No entanto, se abandonarmos o ponto de vista das relações internacionais e adotarmos o ponto de vista de classe, os imperialismos do Norte, do Sul e do Leste se assemelham, pois todos exploram mulheres, operários, imigrantes e colonizados, reprimem as minorias dentro de seus Estados e se apropriam de recursos humanos e materiais fora deles. São governados por oligarquias mafiosas e não apenas no Leste (na Itália não se vota há anos porque as oligarquias financeiras ocuparam o Estado, na França elas se organizaram melhor e conseguiram eleger um presidente da República banqueiro), destruíram o pouco de democracia existente, que não era uma concessão do poder já que foi conquistada à força pelas lutas, como o sufrágio universal.

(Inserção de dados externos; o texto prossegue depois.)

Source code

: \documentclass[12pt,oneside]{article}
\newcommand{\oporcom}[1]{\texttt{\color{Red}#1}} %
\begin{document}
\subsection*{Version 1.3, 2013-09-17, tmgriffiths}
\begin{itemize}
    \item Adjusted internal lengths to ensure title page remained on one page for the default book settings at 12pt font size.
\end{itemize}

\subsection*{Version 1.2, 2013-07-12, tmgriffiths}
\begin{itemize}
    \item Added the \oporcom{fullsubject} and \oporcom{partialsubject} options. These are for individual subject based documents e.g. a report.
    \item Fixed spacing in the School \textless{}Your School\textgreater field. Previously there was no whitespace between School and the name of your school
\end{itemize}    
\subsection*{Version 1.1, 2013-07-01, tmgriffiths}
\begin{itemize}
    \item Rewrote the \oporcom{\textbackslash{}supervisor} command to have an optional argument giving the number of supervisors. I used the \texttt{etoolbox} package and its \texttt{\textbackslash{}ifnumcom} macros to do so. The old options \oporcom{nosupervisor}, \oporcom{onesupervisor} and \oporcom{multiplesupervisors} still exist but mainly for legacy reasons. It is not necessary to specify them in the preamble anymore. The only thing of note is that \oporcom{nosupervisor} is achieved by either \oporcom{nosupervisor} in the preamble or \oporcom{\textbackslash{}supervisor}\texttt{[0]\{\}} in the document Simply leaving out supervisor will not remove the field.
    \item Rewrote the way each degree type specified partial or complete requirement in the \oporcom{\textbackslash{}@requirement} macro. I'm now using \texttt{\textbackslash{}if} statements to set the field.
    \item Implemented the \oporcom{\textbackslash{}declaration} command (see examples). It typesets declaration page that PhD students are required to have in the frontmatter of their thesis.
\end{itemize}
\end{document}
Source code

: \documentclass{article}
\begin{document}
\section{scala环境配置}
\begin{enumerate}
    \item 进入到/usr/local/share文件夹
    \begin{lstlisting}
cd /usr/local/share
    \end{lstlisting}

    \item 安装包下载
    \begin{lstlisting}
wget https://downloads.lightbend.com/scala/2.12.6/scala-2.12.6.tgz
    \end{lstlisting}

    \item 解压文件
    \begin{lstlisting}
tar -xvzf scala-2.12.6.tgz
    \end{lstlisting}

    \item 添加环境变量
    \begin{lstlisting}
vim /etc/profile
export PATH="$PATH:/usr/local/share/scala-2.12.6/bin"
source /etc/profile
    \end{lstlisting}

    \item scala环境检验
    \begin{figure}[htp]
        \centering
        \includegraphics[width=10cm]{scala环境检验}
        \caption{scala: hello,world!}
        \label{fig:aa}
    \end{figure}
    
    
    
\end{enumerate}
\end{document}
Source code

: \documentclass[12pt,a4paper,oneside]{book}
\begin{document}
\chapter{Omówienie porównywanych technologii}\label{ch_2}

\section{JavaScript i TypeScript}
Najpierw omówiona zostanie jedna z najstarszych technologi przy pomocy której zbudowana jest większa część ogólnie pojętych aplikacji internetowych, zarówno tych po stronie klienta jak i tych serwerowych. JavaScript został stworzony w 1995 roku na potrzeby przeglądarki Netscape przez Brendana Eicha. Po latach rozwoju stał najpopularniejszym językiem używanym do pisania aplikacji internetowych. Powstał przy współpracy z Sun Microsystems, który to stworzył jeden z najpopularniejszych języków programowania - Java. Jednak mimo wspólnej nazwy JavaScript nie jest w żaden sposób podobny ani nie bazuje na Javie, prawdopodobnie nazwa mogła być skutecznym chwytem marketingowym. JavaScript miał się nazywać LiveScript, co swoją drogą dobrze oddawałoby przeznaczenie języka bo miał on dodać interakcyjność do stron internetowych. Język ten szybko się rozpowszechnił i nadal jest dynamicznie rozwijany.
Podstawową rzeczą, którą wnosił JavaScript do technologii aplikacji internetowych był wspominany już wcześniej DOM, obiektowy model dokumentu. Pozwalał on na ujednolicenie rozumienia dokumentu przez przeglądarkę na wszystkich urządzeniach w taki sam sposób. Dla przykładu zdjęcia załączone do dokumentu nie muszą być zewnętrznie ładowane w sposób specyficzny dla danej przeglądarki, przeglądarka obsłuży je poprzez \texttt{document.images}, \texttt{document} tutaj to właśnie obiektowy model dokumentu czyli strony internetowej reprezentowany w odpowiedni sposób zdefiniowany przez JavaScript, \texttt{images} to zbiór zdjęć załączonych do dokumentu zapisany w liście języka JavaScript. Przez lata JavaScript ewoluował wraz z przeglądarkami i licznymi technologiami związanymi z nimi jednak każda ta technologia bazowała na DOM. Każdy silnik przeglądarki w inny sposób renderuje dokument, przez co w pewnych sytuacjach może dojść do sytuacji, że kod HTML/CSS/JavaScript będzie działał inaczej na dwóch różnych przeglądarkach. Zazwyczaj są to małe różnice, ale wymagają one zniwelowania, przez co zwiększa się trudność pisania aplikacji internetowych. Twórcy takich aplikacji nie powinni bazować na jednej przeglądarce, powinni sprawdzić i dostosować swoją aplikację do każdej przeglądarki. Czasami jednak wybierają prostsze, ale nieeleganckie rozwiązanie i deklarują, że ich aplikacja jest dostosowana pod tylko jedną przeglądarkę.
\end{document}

Eliminado o conflito, a democracia desapareceu porque ela não é de modo algum uma criatura do capitalismo. Como sempre, os mais hipócritas são os ocidentais que, para exportar seu modelo, não hesitaram em demoli-lo dentro de seus próprios países. O resultado é o fascismo, o racismo e o sexismo internos, conseguindo fazer com que Donald Trump, que já está pronto para se vingar (ou alguém por ele), chegue à Casa Branca, ao passo que na França, pátria dos direitos humanos, a extrema direita obteve 42% dos votos na última eleição presidencial.
A Ucrânia não é em nada diferente dos outros Estados do antigo Pacto de Varsóvia, como Hungria, Polônia etc.: governo institucional de direita (com componentes fascistas), à sombra das oligarquias, políticas neoliberais, repressão da “esquerda”, homofobia, sexismo, privatização das terras agrícolas, as riquezas mais importantes do país vendidas a multinacionais agroalimentares e legislação contra o trabalho. Tudo isso sob o controle e direção da OTAN, dos Estados Unidos e da Inglaterra.

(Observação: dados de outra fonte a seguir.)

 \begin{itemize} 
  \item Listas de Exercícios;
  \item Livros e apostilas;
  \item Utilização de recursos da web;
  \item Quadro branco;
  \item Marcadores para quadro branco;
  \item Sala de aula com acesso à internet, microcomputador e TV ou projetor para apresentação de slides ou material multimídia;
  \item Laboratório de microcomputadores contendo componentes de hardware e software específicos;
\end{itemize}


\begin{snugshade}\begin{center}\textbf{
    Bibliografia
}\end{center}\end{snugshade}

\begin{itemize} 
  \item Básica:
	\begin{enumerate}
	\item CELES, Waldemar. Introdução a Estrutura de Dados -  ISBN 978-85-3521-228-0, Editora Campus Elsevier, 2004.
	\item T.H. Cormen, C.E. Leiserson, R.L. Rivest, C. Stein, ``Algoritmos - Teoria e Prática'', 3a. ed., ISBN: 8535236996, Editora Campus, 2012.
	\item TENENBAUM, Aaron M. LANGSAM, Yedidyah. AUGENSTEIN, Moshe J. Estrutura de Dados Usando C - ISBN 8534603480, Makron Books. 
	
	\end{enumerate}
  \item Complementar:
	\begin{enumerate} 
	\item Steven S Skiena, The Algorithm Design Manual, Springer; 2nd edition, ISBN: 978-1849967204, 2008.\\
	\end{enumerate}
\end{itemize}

Muito atento às lutas de liberação nacional, Lênin dizia que é preciso defender o direito à autodeterminação das nações e minorias nacionais mesmo sendo governadas pela direita, exceto no caso de se tornarem instrumento dos imperialismos.
Mas quais classes estão em jogo? As classes que dirigem os imperialismos operaram uma integração estratégica progressiva do capital e do Estado. Em vez de pensar o Estado e o capital como duas entidades separadas, este livro utiliza o conceito de máquina bicéfala Estado-capital. Juntos constituem um dispositivo que produz, “governa”, faz guerra, mesmo que com tensões internas, quando a potência soberana e o lucro não coincidem. Integram-se progressivamente, mas sem nunca se identificarem. Para analisar o funcionamento desses imperialismos e de suas classes dirigentes, é necessário voltar (o 5º capítulo será dedicado ao tema) à definição do capital e do Estado e à relação entre ambos, a qual foi caricaturada pelos discursos sobre a globalização: supremacia do capital sobre o Estado, transposição das fronteiras, superação do imperialismo, crise da soberania, automatismos das finanças.
Apesar de todos terem adotado o capitalismo, a gestão da relação política/economia, Estado/capital é diferente em cada país. Os objetivos e os meios empregados para atingi-los também não são os mesmos. Estamos lidando, portanto, com uma multiplicidade de centros de poder político-econômico que, com o agravamento das crises e catástrofes ecológicas, sanitárias e econômicas desencadeadas pelas políticas neoliberais, lutam há um séculopara se apropriar de mercados e de recursos materiais e humanos, a fim de impor as próprias regras e a própria moeda.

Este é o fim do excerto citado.